(WORK TO BE COMPLETED) Once the line holding "r = p - q \cdot p_0 \in \W." is found in the entries below, transcribe exactly every line up to and including the one holding "Clicking on the", but leave out the pictures.

(INPUT)
=== Section Start ===

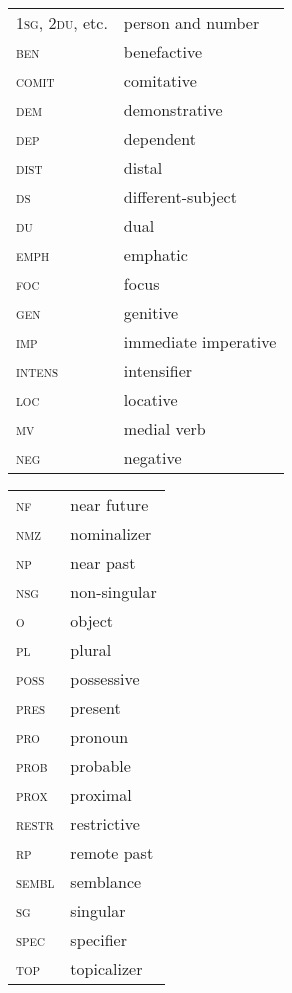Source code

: \documentclass[output=paper,colorlinks,citecolor=brown]{langscibook}
\begin{document}
\begin{tabularx}{.45\textwidth}{lQ}
\textsc{1sg}, \textsc{2du}, etc. & person and number\\
\textsc{ben} & benefactive\\
\textsc{comit} & comitative\\
\textsc{dem} & demonstrative\\
\textsc{dep} & dependent\\
\textsc{dist} & distal\\
\textsc{ds} & different-subject\\
\textsc{du} & dual\\
\textsc{emph} & emphatic\\
\textsc{foc} & focus\\
\textsc{gen} & genitive\\
\textsc{imp} & immediate imperative\\
\textsc{intens} & intensifier\\
\textsc{loc} & locative\\
\textsc{mv} & medial verb\\
\textsc{neg} & negative\\
\end{tabularx}
\begin{tabularx}{.45\textwidth}{lQ}
\textsc{nf} & near future\\
\textsc{nmz} & nominalizer\\
\textsc{np} & near past\\
\textsc{nsg} & non-singular\\
\textsc{o} & object\\
\textsc{pl} & plural\\
\textsc{poss} & possessive\\
\textsc{pres} & present\\
\textsc{pro} & pronoun\\
\textsc{prob} & probable\\
\textsc{prox} & proximal\\
\textsc{restr} & restrictive\\
\textsc{rp} & remote past\\
\textsc{sembl} & semblance\\
\textsc{sg} & singular\\
\textsc{spec} & specifier\\
\textsc{top} & topicalizer\\

\end{tabularx}

\sloppy\printbibliography[heading=subbibliography,notkeyword=this]
\end{document}
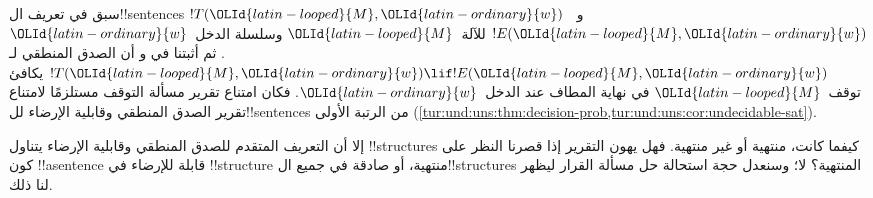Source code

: \documentclass[../../../include/open-logic-section]{subfiles}
\begin{document}

\begin{explain}
  سبق في  تعريف ال!!{sentence}s $!T({\OLId{latin-looped}{M}},{\OLId{latin-ordinary}{w}})$
  و~$!E({\OLId{latin-looped}{M}},{\OLId{latin-ordinary}{w}})$ للآلة~${\OLId{latin-looped}{M}}$ وسلسلة الدخل~${\OLId{latin-ordinary}{w}}$. ثم أثبتنا في
   و
  أن الصدق المنطقي لـ$!T({\OLId{latin-looped}{M}},{\OLId{latin-ordinary}{w}})\lif !E({\OLId{latin-looped}{M}},{\OLId{latin-ordinary}{w}})$ يكافئ توقف~${\OLId{latin-looped}{M}}$
  في نهاية المطاف عند الدخل~${\OLId{latin-ordinary}{w}}$. فكان امتناع تقرير مسألة
  التوقف مستلزمًا لامتناع تقرير الصدق المنطقي وقابلية الإرضاء
  لل!!{sentence}s من الرتبة الأولى
  (\cref{tur:und:uns:thm:decision-prob,tur:und:uns:cor:undecidable-sat}).

  إلا أن التعريف المتقدم للصدق المنطقي وقابلية الإرضاء يتناول
  !!{structure}s كيفما كانت، منتهية أو غير منتهية. فهل يهون
  التقرير إذا قصرنا النظر على كون !!a{sentence} قابلة للإرضاء
  في !!{structure} منتهية، أو صادقة في جميع
  ال!!{structure}s المنتهية؟ لا؛ وسنعدل حجة استحالة حل مسألة
  القرار ليظهر لنا ذلك.


\end{explain}
\end{document}
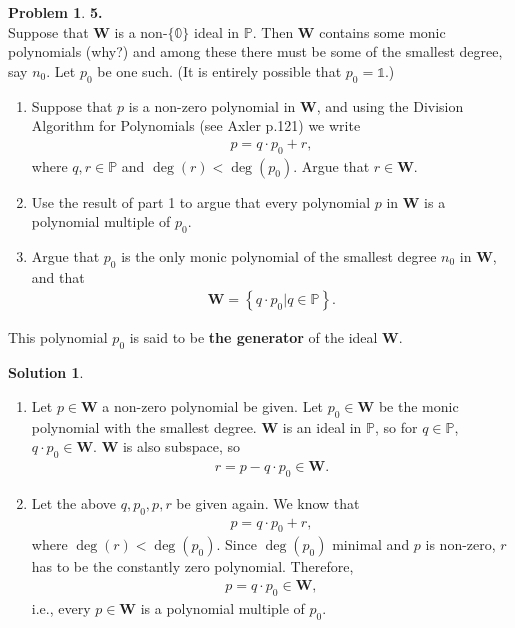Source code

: \documentclass{book}
\theoremstyle{definition}
\newtheorem*{prob*}{Problem}
\newtheorem*{sln*}{Solution}
\newcommand{\W}{\mathbf{W}}
\begin{document}
\begin{prob*}\textbf{5.}\\
	
	Suppose that $\W$ is a non-$\{\mathbb{0}\}$ ideal in $\mathbb{P}$. Then $\W$ contains some monic polynomials (why?) and among these there must be some of the smallest degree, say $n_0$. Let $p_0$ be one such. (It is entirely possible that $p_0 = \mathbb{1}$.)
	\begin{enumerate}
		\item Suppose that $p$ is a non-zero polynomial in $\W$, and using the Division Algorithm for Polynomials (see Axler p.121) we write
		\begin{align*}
		p = q \cdot p_0+ r,
		\end{align*}
		where $q,r \in \mathbb{P}$ and $\deg(r) < \deg(p_0)$. Argue that $r\in \W$.
		\item Use the result of part 1 to argue that every polynomial $p$ in $\W$ is a polynomial multiple of $p_0$.
		\item Argue that $p_0$ is the only monic polynomial of the smallest degree $n_0$ in $\W$, and that
		\begin{align*}
		\W= \left\{ q\cdot p_0 \big\vert q \in \mathbb{P} \right\}.
		\end{align*}
	\end{enumerate}
This polynomial $p_0$ is said to be \textbf{the generator} of the ideal $\W$.

\begin{sln*}
	$\,$
	\begin{enumerate}
		\item Let $p \in \W$ a non-zero polynomial be given. Let $p_0 \in \W$ be the monic polynomial with the smallest degree. $\W$ is an ideal in $\mathbb{P}$, so for $q \in \mathbb{P}$, $q \cdot p_0 \in \W$. $\W$ is also subspace, so
		\begin{align*}
		r = p - q \cdot p_0 \in \W.
		\end{align*}
		
		\item Let the above $q,p_0,p, r$ be given again. We know that
		\begin{align*}
		p = q\cdot p_0 + r,
		\end{align*}  
		where $\deg(r) < \deg(p_0)$. Since $\deg(p_0)$ minimal and $p$ is non-zero, $r$ has to be the constantly zero polynomial. Therefore,
		\begin{align*}
		p = q\cdot p_0 \in \W,
		\end{align*} 
		i.e., every $p\in \W$ is a polynomial multiple of $p_0$.\\
		

\end{enumerate}
\end{sln*}
\end{prob*}
\end{document}
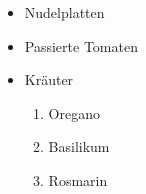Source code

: \begin{itemize}
  \item Nudelplatten
  \item Passierte Tomaten
  \item Kräuter \begin{enumerate}
    \item Oregano
    \item Basilikum
    \item Rosmarin
  \end{enumerate}
\end{itemize}
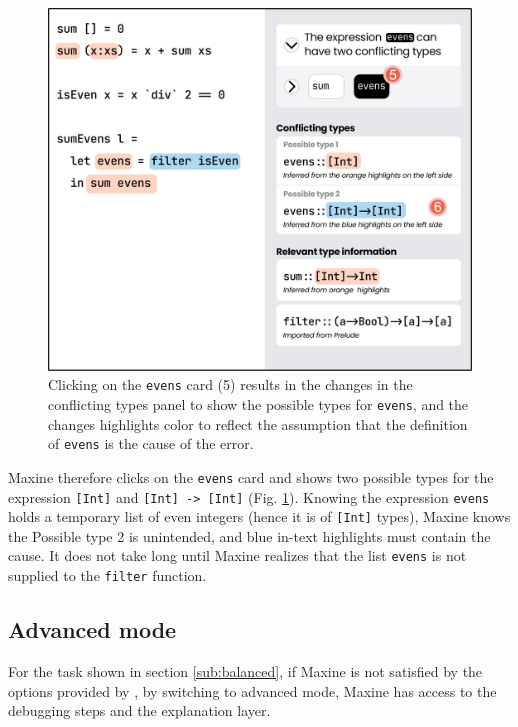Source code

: \begin{figure}
   \centering
        \includegraphics[width=\linewidth]{images/balanced-mode-2.pdf}
        \caption{
            Clicking on the \texttt{evens} card (5) results in the changes in the
            conflicting types panel to show the possible types for \texttt{evens},
            and the changes highlights color to reflect the assumption that the
            definition of \texttt{evens} is the cause of the error.  
        }
        \label{fig:balance-mode-2}
\end{figure}



Maxine therefore clicks on the \texttt{evens} card and \chameleon{} shows two
possible types for the expression \texttt{[Int]} and \texttt{[Int] -> [Int]}
(Fig. \ref{fig:balance-mode-2}). Knowing the expression \texttt{evens} holds
a temporary list of even integers (hence it is of \texttt{[Int]} types), Maxine
knows the Possible type 2 is unintended, and blue in-text highlights must
contain the cause. It does not take long until Maxine realizes that the list 
\texttt{evens} is not supplied to the \texttt{filter} function.


\subsection{Advanced mode}  \label{sub:advanced}


For the task shown in section \ref{sub:balanced}, if Maxine is not satisfied by
the options provided by \chameleon{}, by switching to advanced
mode, Maxine has access to the debugging steps and the explanation layer. 

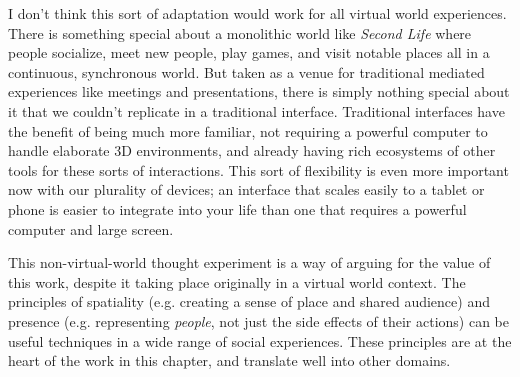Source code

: I don't think this sort of adaptation would work for all virtual world experiences. There is something special about a monolithic world like \emph{Second Life} where people socialize, meet new people, play games, and visit notable places all in a continuous, synchronous world. But taken as a venue for traditional mediated experiences like meetings and presentations, there is simply nothing special about it that we couldn't replicate in a traditional interface. Traditional interfaces have the benefit of being much more familiar, not requiring a powerful computer to handle elaborate 3D environments, and already having rich ecosystems of other tools for these sorts of interactions. This sort of flexibility is even more important now with our plurality of devices; an interface that scales easily to a tablet or phone is easier to integrate into your life than one that requires a powerful computer and large screen. 

This non-virtual-world thought experiment is a way of arguing for the value of this work, despite it taking place originally in a virtual world context. The principles of spatiality (e.g. creating a sense of place and shared audience) and presence (e.g. representing \emph{people}, not just the side effects of their actions) can be useful techniques in a wide range of social experiences. These principles are at the heart of the work in this chapter, and translate well into other domains.





% 
% 
% 



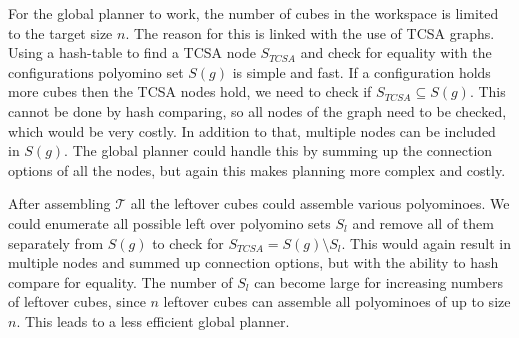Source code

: For the global planner to work, the number of cubes in the workspace is limited to the target size $n$.
The reason for this is linked with the use of TCSA graphs.
Using a hash-table to find a TCSA node $S_\textit{TCSA}$ and check for equality with the configurations polyomino set $S(g)$ is simple and fast.
If a configuration holds more cubes then the TCSA nodes hold, we need to check if $S_\textit{TCSA} \subseteq S(g)$.
This cannot be done by hash comparing, so all nodes of the graph need to be checked, which would be very costly.
In addition to that, multiple nodes can be included in $S(g)$.
The global planner could handle this by summing up the connection options of all the nodes, but again this makes planning more complex and costly.

After assembling $\mathcal{T}$ all the leftover cubes could assemble various polyominoes.
We could enumerate all possible left over polyomino sets $S_l$ and remove all of them separately from $S(g)$ to check for $S_\textit{TCSA} = S(g) \setminus S_l$.
This would again result in multiple nodes and summed up connection options, but with the ability to hash compare for equality.
The number of $S_l$ can become large for increasing numbers of leftover cubes, since $n$ leftover cubes can assemble all polyominoes of up to size $n$.
This leads to a less efficient global planner.



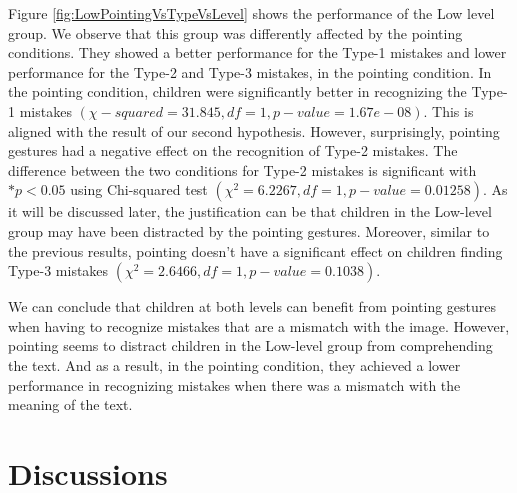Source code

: \documentclass{sigchi}
\begin{document}
Figure \ref{fig:LowPointingVsTypeVsLevel} shows the performance of the Low level group.
We observe that this group was differently affected by the pointing conditions. 
They showed a better performance for the Type-1 mistakes and lower performance for the Type-2 and Type-3 mistakes, in the pointing condition. 
In the pointing condition, children were significantly better in recognizing the Type-1 mistakes $(\chi-squared = 31.845, df = 1, p-value = 1.67e-08)$. 
This is aligned with the result of our second hypothesis.
However, surprisingly, pointing gestures had a negative effect on the recognition of Type-2 mistakes. 
The difference between the two conditions for Type-2 mistakes is significant with $*p<0.05$ using Chi-squared test $(\chi^2 = 6.2267, df = 1, p-value = 0.01258)$. As it will be discussed later, the justification can be that children in the Low-level group may have been distracted by the pointing gestures.
Moreover, similar to the previous results, pointing doesn't have a significant effect on children finding Type-3 mistakes $(\chi^2 = 2.6466, df = 1, p-value = 0.1038)$.

We can conclude that children at both levels can benefit from pointing gestures when having to recognize mistakes that are a mismatch with the image.
However, pointing seems to distract children in the Low-level group from comprehending the text.
And as a result, in the pointing condition, they achieved a lower performance in recognizing mistakes when there was a mismatch with the meaning of the text.





\section{Discussions}
\end{document}
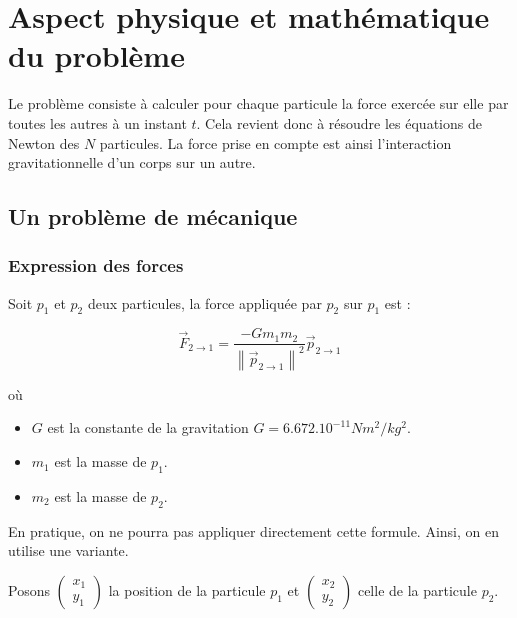 \chapter{Aspect physique et mathématique du problème}
Le problème consiste à calculer pour chaque particule la force exercée sur elle par toutes les autres à un instant $t$.
Cela revient donc à résoudre les équations de Newton des $N$ particules. La force prise en compte est ainsi l'interaction gravitationnelle d'un corps sur un autre.

\section{Un problème de mécanique}
\vspace{2mm}
\subsection{Expression des forces}
\vspace{2mm}

Soit $p_{1}$ et $p_{2}$ deux particules, la force appliquée par $p_2$ sur $p_1$ est :

\begin{equation}
\vec{F}_{2 \rightarrow 1} = \frac{-Gm_1m_2}{{\left\| \vec{p}_{2 \rightarrow 1} \right\|}^2} \vec{p}_{2 \rightarrow 1}
\end{equation}

où 
\begin{itemize}
\item  $G$ est la constante de la gravitation $G = {6.672.10^{-11}}{Nm^2/kg^2}$.

\item $m_1$ est la masse de $p_1$.
\item $m_2$ est la masse de $p_2$.

\end{itemize}

\vspace{2mm}

En pratique, on ne pourra pas appliquer directement cette formule. Ainsi, on en utilise une variante.

Posons $\begin{pmatrix}
x_1\\
y_1
\end{pmatrix}$ la position de la particule $p_1$ et $\begin{pmatrix}
x_2\\
y_2
\end{pmatrix}$ celle de la particule $p_2$.

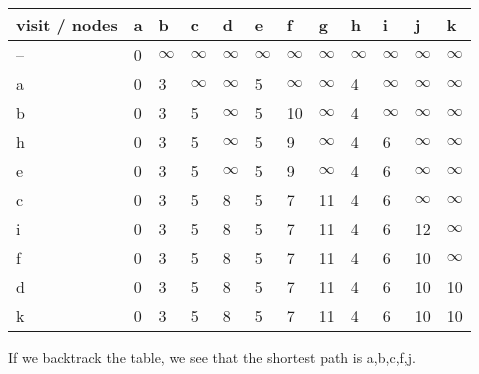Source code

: \documentclass[12pt]{article}
\begin{document}
\begin{table}[h!]
\begin{center}
\begin{tabular}{|l|l|l|l|l|l|l|l|l|l|l|l|}
\hline
visit / nodes & a & b                & c                & d                & e                & f                & g                & h                & i                & j                & k                \\ \hline
--          & 0 & $\infty$ & $\infty$ & $\infty$ & $\infty$ & $\infty$ & $\infty$ & $\infty$ & $\infty$ & $\infty$ & $\infty$ \\ \hline
a             & 0 & 3                & $\infty$ & $\infty$ & 5                & $\infty$ & $\infty$ & 4                & $\infty$ & $\infty$ & $\infty$ \\ \hline
b             & 0 & 3                & 5                & $\infty$ & 5                & 10               & $\infty$ & 4                & $\infty$ & $\infty$ & $\infty$ \\ \hline
h             & 0 & 3                & 5                & $\infty$ & 5                & 9                & $\infty$ & 4                & 6                & $\infty$ & $\infty$ \\ \hline
e             & 0 & 3                & 5                & $\infty$ & 5                & 9                & $\infty$ & 4                & 6                & $\infty$ & $\infty$ \\ \hline
c             & 0 & 3                & 5                & 8                & 5                & 7                & 11               & 4                & 6                & $\infty$ & $\infty$ \\ \hline
i             & 0 & 3                & 5                & 8                & 5                & 7                & 11               & 4                & 6                & 12               & $\infty$ \\ \hline
f             & 0 & 3                & 5                & 8                & 5                & 7                & 11               & 4                & 6                & 10               & $\infty$ \\ \hline
d             & 0 & 3                & 5                & 8                & 5                & 7                & 11               & 4                & 6                & 10               & 10               \\ \hline
k             & 0 & 3                & 5                & 8                & 5                & 7                & 11               & 4                & 6                & 10               & 10               \\ \hline
\end{tabular}
\end{center}
\end{table}
\begin{center}
If we backtrack the table, we see that the shortest path is a,b,c,f,j.
\end{center}
\end{document}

=== Section End ===

(TASK ANSWER)
		r = p - q \cdot p_0 \in \W.
		\end{align*}
		
		\item Let the above $q,p_0,p, r$ be given again. We know that
		\begin{align*}
		p = q\cdot p_0 + r,
		\end{align*}  
		where $\deg(r) < \deg(p_0)$. Since $\deg(p_0)$ minimal and $p$ is non-zero, $r$ has to be the constantly zero polynomial. Therefore,
		\begin{align*}
		p = q\cdot p_0 \in \W,
		\end{align*} 
		i.e., every $p\in \W$ is a polynomial multiple of $p_0$.\\
		

\end{enumerate}
\end{sln*}
\end{prob*}
\end{document}
Source code

: \begin{itemize}
  \item Nudelplatten
  \item Passierte Tomaten
  \item Kräuter \begin{enumerate}
    \item Oregano
    \item Basilikum
    \item Rosmarin
  \end{enumerate}
\end{itemize}
Source code

: \begin{figure}
   \centering
        \includegraphics[width=\linewidth]{images/balanced-mode-2.pdf}
        \caption{
            Clicking on the \texttt{evens} card (5) results in the changes in the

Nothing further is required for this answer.